* **What to work on**: Each line of the material should be set down exactly. Pictures are not part of the copy.

#####

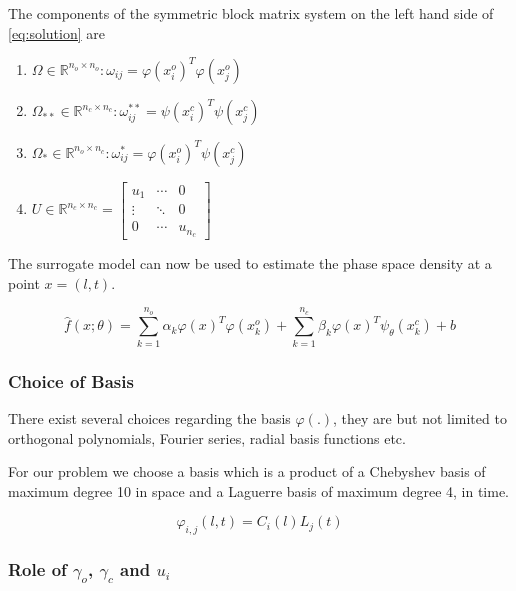 The components of the symmetric block matrix system on the left hand side of 
\cref{eq:solution} are 
\begin{enumerate}
\item $\Omega \in \mathbb{R}^{n_{o} \times n_{o}}: \omega_{ij} = \varphi(x^{o}_{i})^{T} \varphi(x^{o}_{j})$
\item $\Omega_{**} \in \mathbb{R}^{n_{c} \times n_{c}}: \omega^{**}_{ij} = \psi(x^{c}_{i})^{T} \psi(x^{c}_{j})$
\item $\Omega_{*} \in \mathbb{R}^{n_{o} \times n_{c}}: \omega^{*}_{ij} = \varphi(x^{o}_{i})^{T} \psi(x^{c}_{j})$
\item $U \in \mathbb{R}^{n_{c} \times n_{c}} = \begin{bmatrix}
    u_1 & \cdots & 0 \\ 
    \vdots & \ddots  & 0\\ 
    0 & \cdots  & u_{n_{c}} 
  \end{bmatrix}$
\end{enumerate}

The surrogate model can now be used to estimate the phase space density 
at a point $x = (l,t)$.

\begin{equation}\label{eq:model}
\hat{f}(x;\theta) = \sum_{k = 1}^{n_{o}}{\alpha_{k}\varphi(x)^{T}\varphi(x^{o}_{k}) + \sum_{k = 1}^{n_{c}}}{\beta_{k} \varphi(x)^{T} \psi_{\theta}(x^{c}_{k})} + b
\end{equation}

\subsubsection*{Choice of Basis}

There exist several choices regarding the basis $\varphi(.)$, they are but not limited to 
orthogonal polynomials, Fourier series, radial basis functions etc. 

For our problem we choose a basis which is a product of a Chebyshev basis of maximum degree 10 in space and a Laguerre basis of maximum degree 4, in time.

\begin{equation}\label{eq:basis}
\varphi_{i,j}(l,t) = C_{i}(l) L_{j}(t)
\end{equation}



\subsubsection*{Role of $\gamma_o$, $\gamma_c$ and $u_i$}

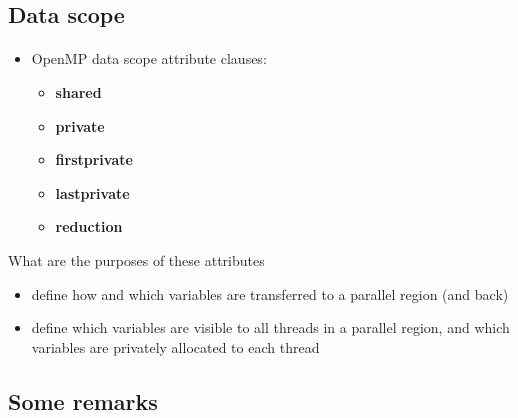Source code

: \documentclass[%
oneside,                 %
final,                   %
10pt]{article}
\begin{document}
\subsection{Data scope}

\paragraph{}
\begin{itemize}
\item OpenMP data scope attribute clauses:
\begin{itemize}

 \item \textbf{shared}

 \item \textbf{private}

 \item \textbf{firstprivate}

 \item \textbf{lastprivate}

 \item \textbf{reduction}
\end{itemize}

\noindent
\end{itemize}

\noindent
What are the purposes of these attributes
\begin{itemize}
\item define how and which variables are transferred to a parallel region (and back)

\item define which variables are visible to all threads in a parallel region, and which variables are privately allocated to each thread
\end{itemize}

\noindent




\subsection{Some remarks}

\paragraph{}
\end{document}
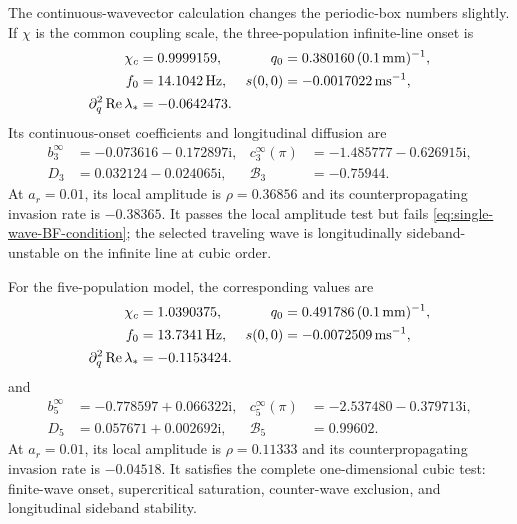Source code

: \documentclass[11pt]{article}
\newcommand{\ii}{\mathrm{i}}
\newcommand{\RePart}{\operatorname{Re}}
\begin{document}
The continuous-wavevector calculation changes the periodic-box numbers
slightly.  If $\chi$ is the common coupling scale, the three-population
infinite-line onset is
\begin{equation}
 \begin{aligned}
 \chi_c&=0.9999159,
 &q_0&=0.380160\,(0.1\,{\rm mm})^{-1},\\
 f_0&=14.1042\,{\rm Hz},
 &s(0,0)&=-0.0017022\,{\rm ms}^{-1},\\
 \partial_q^2\RePart\lambda_*&=-0.0642473.
 \end{aligned}
 \label{eq:three-pop-continuous-onset}
\end{equation}
Its continuous-onset coefficients and longitudinal diffusion are
\begin{equation}
 \begin{aligned}
 b_3^\infty&=-0.073616-0.172897\ii,
 &c_3^\infty(\pi)&=-1.485777-0.626915\ii,\\
 D_3&=0.032124-0.024065\ii,
 &\mathcal B_3&=-0.75944.
 \end{aligned}
 \label{eq:three-pop-continuous-coefficients}
\end{equation}
At $a_r=0.01$, its local amplitude is $\rho=0.36856$ and its
counterpropagating invasion rate is $-0.38365$.  It passes the local
amplitude test but fails \eqref{eq:single-wave-BF-condition}; the selected
traveling wave is longitudinally sideband-unstable on the infinite line at
cubic order.

For the five-population model, the corresponding values are
\begin{equation}
 \begin{aligned}
 \chi_c&=1.0390375,
 &q_0&=0.491786\,(0.1\,{\rm mm})^{-1},\\
 f_0&=13.7341\,{\rm Hz},
 &s(0,0)&=-0.0072509\,{\rm ms}^{-1},\\
 \partial_q^2\RePart\lambda_*&=-0.1153424.
 \end{aligned}
 \label{eq:five-pop-continuous-onset}
\end{equation}
and
\begin{equation}
 \begin{aligned}
 b_5^\infty&=-0.778597+0.066322\ii,
 &c_5^\infty(\pi)&=-2.537480-0.379713\ii,\\
 D_5&=0.057671+0.002692\ii,
 &\mathcal B_5&=0.99602.
 \end{aligned}
 \label{eq:five-pop-continuous-coefficients}
\end{equation}
At $a_r=0.01$, its local amplitude is $\rho=0.11333$ and its
counterpropagating invasion rate is $-0.04518$.  It satisfies the complete
one-dimensional cubic test: finite-wave onset, supercritical saturation,
counter-wave exclusion, and longitudinal sideband stability.
\end{document}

#####

* **Answer to this problem**:
 The components of the symmetric block matrix system on the left hand side of 
\cref{eq:solution} are 
\begin{enumerate}
\item $\Omega \in \mathbb{R}^{n_{o} \times n_{o}}: \omega_{ij} = \varphi(x^{o}_{i})^{T} \varphi(x^{o}_{j})$
\item $\Omega_{**} \in \mathbb{R}^{n_{c} \times n_{c}}: \omega^{**}_{ij} = \psi(x^{c}_{i})^{T} \psi(x^{c}_{j})$
\item $\Omega_{*} \in \mathbb{R}^{n_{o} \times n_{c}}: \omega^{*}_{ij} = \varphi(x^{o}_{i})^{T} \psi(x^{c}_{j})$
\item $U \in \mathbb{R}^{n_{c} \times n_{c}} = \begin{bmatrix}
    u_1 & \cdots & 0 \\ 
    \vdots & \ddots  & 0\\ 
    0 & \cdots  & u_{n_{c}} 
  \end{bmatrix}$
\end{enumerate}

The surrogate model can now be used to estimate the phase space density 
at a point $x = (l,t)$.

\begin{equation}\label{eq:model}
\hat{f}(x;\theta) = \sum_{k = 1}^{n_{o}}{\alpha_{k}\varphi(x)^{T}\varphi(x^{o}_{k}) + \sum_{k = 1}^{n_{c}}}{\beta_{k} \varphi(x)^{T} \psi_{\theta}(x^{c}_{k})} + b
\end{equation}

\subsubsection*{Choice of Basis}

There exist several choices regarding the basis $\varphi(.)$, they are but not limited to 
orthogonal polynomials, Fourier series, radial basis functions etc. 

For our problem we choose a basis which is a product of a Chebyshev basis of maximum degree 10 in space and a Laguerre basis of maximum degree 4, in time.

\begin{equation}\label{eq:basis}
\varphi_{i,j}(l,t) = C_{i}(l) L_{j}(t)
\end{equation}



\subsubsection*{Role of $\gamma_o$, $\gamma_c$ and $u_i$}

Source code

: \documentclass[%
oneside,                 %
final,                   %
10pt]{article}
\begin{document}
\subsection{Data scope}

\paragraph{}
\begin{itemize}
\item OpenMP data scope attribute clauses:
\begin{itemize}

 \item \textbf{shared}

 \item \textbf{private}

 \item \textbf{firstprivate}

 \item \textbf{lastprivate}

 \item \textbf{reduction}
\end{itemize}

\noindent
\end{itemize}

\noindent
What are the purposes of these attributes
\begin{itemize}
\item define how and which variables are transferred to a parallel region (and back)

\item define which variables are visible to all threads in a parallel region, and which variables are privately allocated to each thread
\end{itemize}

\noindent




\subsection{Some remarks}

\paragraph{}
\end{document}
Source code

: \documentclass[11pt]{article}
\newcommand{\ii}{\mathrm{i}}
\newcommand{\RePart}{\operatorname{Re}}
\begin{document}
The continuous-wavevector calculation changes the periodic-box numbers
slightly.  If $\chi$ is the common coupling scale, the three-population
infinite-line onset is
\begin{equation}
 \begin{aligned}
 \chi_c&=0.9999159,
 &q_0&=0.380160\,(0.1\,{\rm mm})^{-1},\\
 f_0&=14.1042\,{\rm Hz},
 &s(0,0)&=-0.0017022\,{\rm ms}^{-1},\\
 \partial_q^2\RePart\lambda_*&=-0.0642473.
 \end{aligned}
 \label{eq:three-pop-continuous-onset}
\end{equation}
Its continuous-onset coefficients and longitudinal diffusion are
\begin{equation}
 \begin{aligned}
 b_3^\infty&=-0.073616-0.172897\ii,
 &c_3^\infty(\pi)&=-1.485777-0.626915\ii,\\
 D_3&=0.032124-0.024065\ii,
 &\mathcal B_3&=-0.75944.
 \end{aligned}
 \label{eq:three-pop-continuous-coefficients}
\end{equation}
At $a_r=0.01$, its local amplitude is $\rho=0.36856$ and its
counterpropagating invasion rate is $-0.38365$.  It passes the local
amplitude test but fails \eqref{eq:single-wave-BF-condition}; the selected
traveling wave is longitudinally sideband-unstable on the infinite line at
cubic order.

For the five-population model, the corresponding values are
\begin{equation}
 \begin{aligned}
 \chi_c&=1.0390375,
 &q_0&=0.491786\,(0.1\,{\rm mm})^{-1},\\
 f_0&=13.7341\,{\rm Hz},
 &s(0,0)&=-0.0072509\,{\rm ms}^{-1},\\
 \partial_q^2\RePart\lambda_*&=-0.1153424.
 \end{aligned}
 \label{eq:five-pop-continuous-onset}
\end{equation}
and
\begin{equation}
 \begin{aligned}
 b_5^\infty&=-0.778597+0.066322\ii,
 &c_5^\infty(\pi)&=-2.537480-0.379713\ii,\\
 D_5&=0.057671+0.002692\ii,
 &\mathcal B_5&=0.99602.
 \end{aligned}
 \label{eq:five-pop-continuous-coefficients}
\end{equation}
At $a_r=0.01$, its local amplitude is $\rho=0.11333$ and its
counterpropagating invasion rate is $-0.04518$.  It satisfies the complete
one-dimensional cubic test: finite-wave onset, supercritical saturation,
counter-wave exclusion, and longitudinal sideband stability.
\end{document}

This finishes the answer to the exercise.